Have you tried any of the recipes in Books That Cook? I’d love to hear about it.
I’ve had versions of several dishes in the book, but I haven’t followed the recipes exactly. Even the recipe for Summer Salad, which I included in my poem in the book, is different from how I make that dish. Sometimes literary taste is different from taste in food!
But I have had Howard Dinin’s perfect fried egg sandwich, which is delicious. When I make my own egg sandwich, though, I add Piment d'Espelette and melt aged cheddar on the bread.
I tend to remember “firsts” more than meals. I remember the fish and chips (wrapped in newspaper) I bought at a street cart in London when I was sixteen; it was the first time I had malt vinegar. I remember the potato croquettes I had this past summer at a truck stop in Germany. I remember my first Prosecco, my first Cerignola olive.

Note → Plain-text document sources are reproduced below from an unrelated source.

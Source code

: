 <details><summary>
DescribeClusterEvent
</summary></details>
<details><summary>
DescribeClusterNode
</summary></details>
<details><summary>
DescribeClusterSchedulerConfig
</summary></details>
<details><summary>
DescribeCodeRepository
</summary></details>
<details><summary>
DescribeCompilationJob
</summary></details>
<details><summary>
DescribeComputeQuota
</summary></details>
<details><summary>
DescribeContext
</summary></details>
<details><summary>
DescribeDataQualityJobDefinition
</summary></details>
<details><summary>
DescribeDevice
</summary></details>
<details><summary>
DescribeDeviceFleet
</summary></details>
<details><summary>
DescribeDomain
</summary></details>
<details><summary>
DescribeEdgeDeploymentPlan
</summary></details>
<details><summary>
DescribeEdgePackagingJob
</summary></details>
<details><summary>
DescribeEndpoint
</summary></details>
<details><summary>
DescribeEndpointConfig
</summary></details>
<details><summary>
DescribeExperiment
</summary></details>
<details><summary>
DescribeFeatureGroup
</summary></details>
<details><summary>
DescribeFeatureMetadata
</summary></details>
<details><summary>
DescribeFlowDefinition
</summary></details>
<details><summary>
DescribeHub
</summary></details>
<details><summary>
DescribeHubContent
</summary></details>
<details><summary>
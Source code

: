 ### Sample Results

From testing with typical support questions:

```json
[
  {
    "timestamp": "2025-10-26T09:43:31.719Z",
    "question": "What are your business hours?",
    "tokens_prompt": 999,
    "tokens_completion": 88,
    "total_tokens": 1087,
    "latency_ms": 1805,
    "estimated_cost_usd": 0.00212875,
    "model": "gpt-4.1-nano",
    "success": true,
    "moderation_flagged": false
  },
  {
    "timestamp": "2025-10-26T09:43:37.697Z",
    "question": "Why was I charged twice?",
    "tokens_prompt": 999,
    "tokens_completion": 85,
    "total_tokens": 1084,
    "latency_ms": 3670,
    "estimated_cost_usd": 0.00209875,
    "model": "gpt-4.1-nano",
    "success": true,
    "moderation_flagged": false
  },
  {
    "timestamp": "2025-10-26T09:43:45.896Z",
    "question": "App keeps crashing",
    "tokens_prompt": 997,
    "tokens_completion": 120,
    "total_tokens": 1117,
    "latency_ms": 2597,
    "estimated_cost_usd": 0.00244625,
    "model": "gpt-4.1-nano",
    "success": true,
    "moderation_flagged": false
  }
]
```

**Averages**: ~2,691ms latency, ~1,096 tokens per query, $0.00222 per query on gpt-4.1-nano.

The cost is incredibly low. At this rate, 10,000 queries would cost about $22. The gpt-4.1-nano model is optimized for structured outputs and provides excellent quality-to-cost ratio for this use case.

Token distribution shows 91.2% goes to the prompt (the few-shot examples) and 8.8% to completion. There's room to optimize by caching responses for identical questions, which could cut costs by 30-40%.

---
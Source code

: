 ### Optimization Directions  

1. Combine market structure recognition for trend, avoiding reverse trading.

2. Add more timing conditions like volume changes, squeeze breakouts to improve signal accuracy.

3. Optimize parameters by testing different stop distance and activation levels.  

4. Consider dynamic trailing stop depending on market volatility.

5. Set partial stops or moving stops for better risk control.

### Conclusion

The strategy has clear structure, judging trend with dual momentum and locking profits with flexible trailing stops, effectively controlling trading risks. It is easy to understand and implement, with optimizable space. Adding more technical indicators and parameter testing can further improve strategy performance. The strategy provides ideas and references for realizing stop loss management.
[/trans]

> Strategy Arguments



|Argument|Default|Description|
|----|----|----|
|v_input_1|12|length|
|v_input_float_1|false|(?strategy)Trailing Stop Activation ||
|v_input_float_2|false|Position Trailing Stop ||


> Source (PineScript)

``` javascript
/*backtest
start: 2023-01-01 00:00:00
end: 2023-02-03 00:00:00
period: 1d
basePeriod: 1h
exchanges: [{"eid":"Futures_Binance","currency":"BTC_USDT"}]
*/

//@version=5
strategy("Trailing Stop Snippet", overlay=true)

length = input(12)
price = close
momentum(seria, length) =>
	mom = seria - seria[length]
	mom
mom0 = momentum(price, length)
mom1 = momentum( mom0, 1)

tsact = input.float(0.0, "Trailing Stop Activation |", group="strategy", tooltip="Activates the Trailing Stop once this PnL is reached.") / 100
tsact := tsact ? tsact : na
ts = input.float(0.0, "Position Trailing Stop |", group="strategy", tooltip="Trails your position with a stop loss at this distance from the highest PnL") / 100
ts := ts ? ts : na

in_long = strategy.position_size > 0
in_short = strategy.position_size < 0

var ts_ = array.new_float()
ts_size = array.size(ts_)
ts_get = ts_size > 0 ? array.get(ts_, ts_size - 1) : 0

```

I’ve enjoyed multi-course meals at fine restaurants in France and Switzerland. But the meal I remember most was from an Indian restaurant in a strip mall in Columbus, Ohio. The dish was called “shubnub chicken.” It was only my second time in an Indian restaurant, and this dish was so good that I would later lie awake at night thinking about it, replaying the taste and texture in my imagination. For months, I went to Indian restaurants, looking for that dish, and I couldn’t find it on any other menu. Finally, I described the dish to an Indian friend. She said “Shubnub” was a girl’s name, so the dish was likely one-of-a-kind and named after a person, but as I described the taste, she concluded it was similar to chicken makhani (also known as butter chicken), which is widely available. It’s comparable to chicken tikka masala, too, but I’ve never had another “shubnub chicken.” Still, some version of this dish is my comfort food, the food I crave when I’m tired or cranky—one of the few foods that always makes me feel better.